§ Task data:
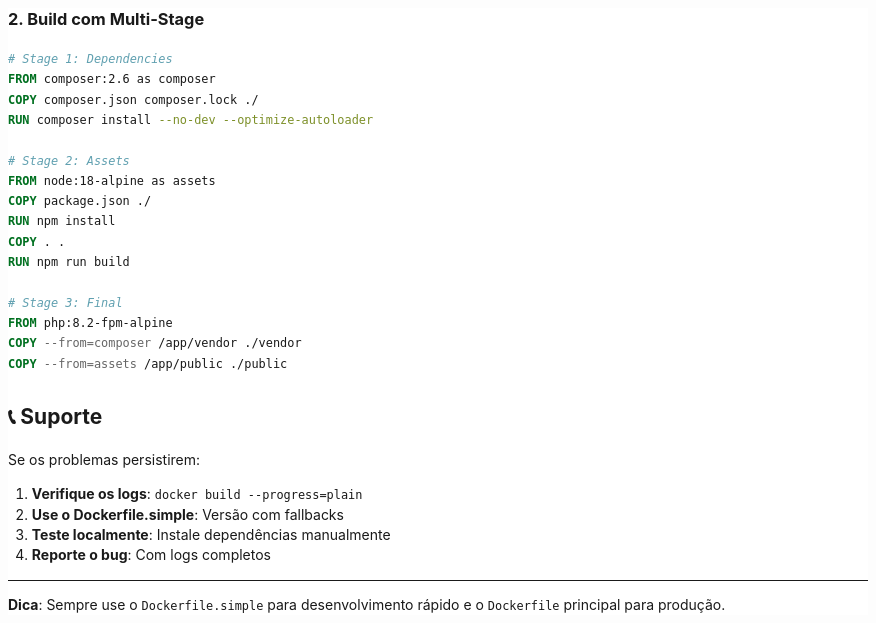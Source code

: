 ### 2. Build com Multi-Stage
```dockerfile
# Stage 1: Dependencies
FROM composer:2.6 as composer
COPY composer.json composer.lock ./
RUN composer install --no-dev --optimize-autoloader

# Stage 2: Assets
FROM node:18-alpine as assets
COPY package.json ./
RUN npm install
COPY . .
RUN npm run build

# Stage 3: Final
FROM php:8.2-fpm-alpine
COPY --from=composer /app/vendor ./vendor
COPY --from=assets /app/public ./public
```

## 📞 Suporte

Se os problemas persistirem:

1. **Verifique os logs**: `docker build --progress=plain`
2. **Use o Dockerfile.simple**: Versão com fallbacks
3. **Teste localmente**: Instale dependências manualmente
4. **Reporte o bug**: Com logs completos

---

**Dica**: Sempre use o `Dockerfile.simple` para desenvolvimento rápido e o `Dockerfile` principal para produção. 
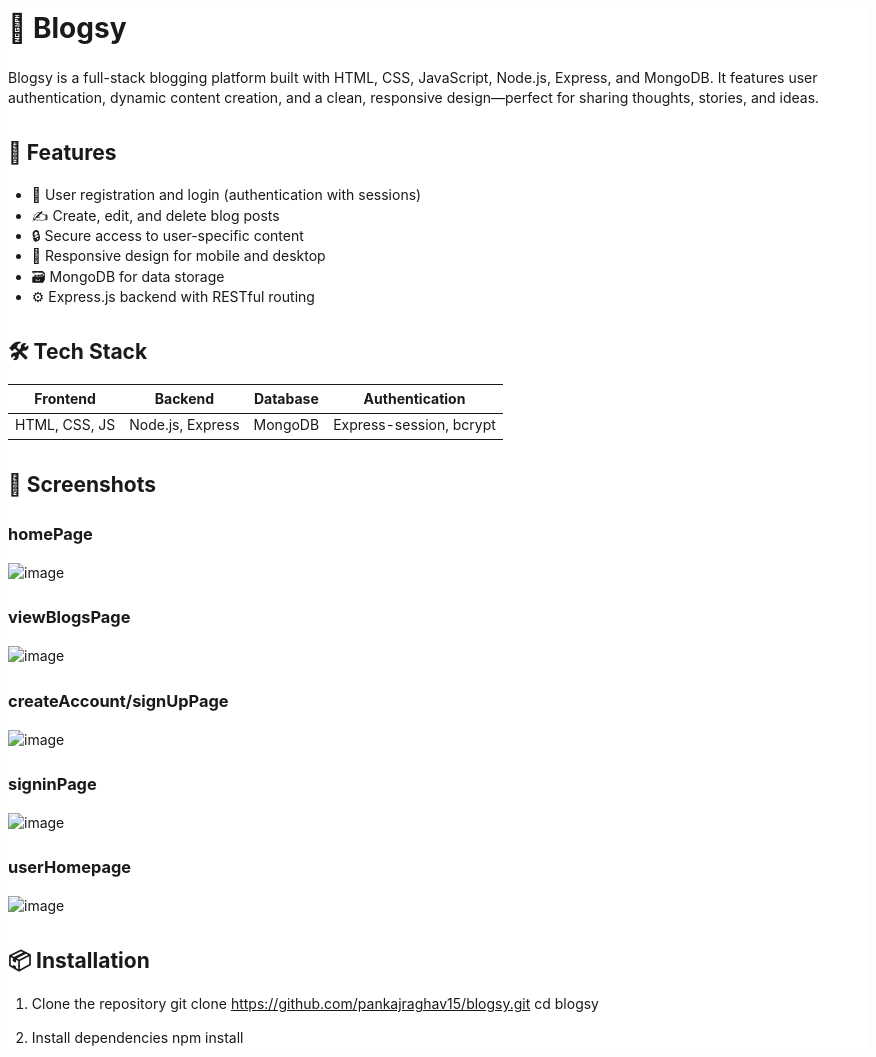 # 📝 Blogsy

Blogsy is a full-stack blogging platform built with HTML, CSS, JavaScript, Node.js, Express, and MongoDB. It features user authentication, dynamic content creation, and a clean, responsive design—perfect for sharing thoughts, stories, and ideas.

## 🚀 Features

- 🧾 User registration and login (authentication with sessions)
- ✍️ Create, edit, and delete blog posts
- 🔒 Secure access to user-specific content
- 📱 Responsive design for mobile and desktop
- 🗃️ MongoDB for data storage
- ⚙️ Express.js backend with RESTful routing

## 🛠️ Tech Stack

| Frontend        | Backend         | Database | Authentication |
|----------------|-----------------|----------|----------------|
| HTML, CSS, JS   | Node.js, Express | MongoDB  | Express-session, bcrypt |

## 📸 Screenshots
### homePage
<img width="1240" height="593" alt="image" src="https://github.com/user-attachments/assets/760ea474-546e-44c5-814d-13242fec47c6" />

### viewBlogsPage
<img width="1240" height="593" alt="image" src="https://github.com/user-attachments/assets/b2fae36f-7c64-4991-a6e7-45651106c494" />

### createAccount/signUpPage
<img width="1240" height="759" alt="image" src="https://github.com/user-attachments/assets/9198c3b4-54f7-4b06-b77c-1517b286febd" />

### signinPage
<img width="1240" height="593" alt="image" src="https://github.com/user-attachments/assets/57fe28d8-2512-4ee7-bafd-49d45aec97e8" />

### userHomepage
<img width="1240" height="644" alt="image" src="https://github.com/user-attachments/assets/157a2684-f25c-49a0-89fb-f22b51083a41" />

## 📦 Installation
1. Clone the repository
git clone https://github.com/pankajraghav15/blogsy.git
cd blogsy

2. Install dependencies
npm install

§ Assignment:
Repeat nothing but the lines from the one containing "4. **Reporte o bug**: Com logs completos" through the last line of the listing, both included, exactly as written, and omit any picture.

§ Response:
4. **Reporte o bug**: Com logs completos

---

**Dica**: Sempre use o `Dockerfile.simple` para desenvolvimento rápido e o `Dockerfile` principal para produção. 
 # 📝 Blogsy

Blogsy is a full-stack blogging platform built with HTML, CSS, JavaScript, Node.js, Express, and MongoDB. It features user authentication, dynamic content creation, and a clean, responsive design—perfect for sharing thoughts, stories, and ideas.

## 🚀 Features

- 🧾 User registration and login (authentication with sessions)
- ✍️ Create, edit, and delete blog posts
- 🔒 Secure access to user-specific content
- 📱 Responsive design for mobile and desktop
- 🗃️ MongoDB for data storage
- ⚙️ Express.js backend with RESTful routing

## 🛠️ Tech Stack

| Frontend        | Backend         | Database | Authentication |
|----------------|-----------------|----------|----------------|
| HTML, CSS, JS   | Node.js, Express | MongoDB  | Express-session, bcrypt |

## 📸 Screenshots
### homePage
<img width="1240" height="593" alt="image" src="https://github.com/user-attachments/assets/760ea474-546e-44c5-814d-13242fec47c6" />

### viewBlogsPage
<img width="1240" height="593" alt="image" src="https://github.com/user-attachments/assets/b2fae36f-7c64-4991-a6e7-45651106c494" />

### createAccount/signUpPage
<img width="1240" height="759" alt="image" src="https://github.com/user-attachments/assets/9198c3b4-54f7-4b06-b77c-1517b286febd" />

### signinPage
<img width="1240" height="593" alt="image" src="https://github.com/user-attachments/assets/57fe28d8-2512-4ee7-bafd-49d45aec97e8" />

### userHomepage
<img width="1240" height="644" alt="image" src="https://github.com/user-attachments/assets/157a2684-f25c-49a0-89fb-f22b51083a41" />

## 📦 Installation
1. Clone the repository
git clone https://github.com/pankajraghav15/blogsy.git
cd blogsy

2. Install dependencies
npm install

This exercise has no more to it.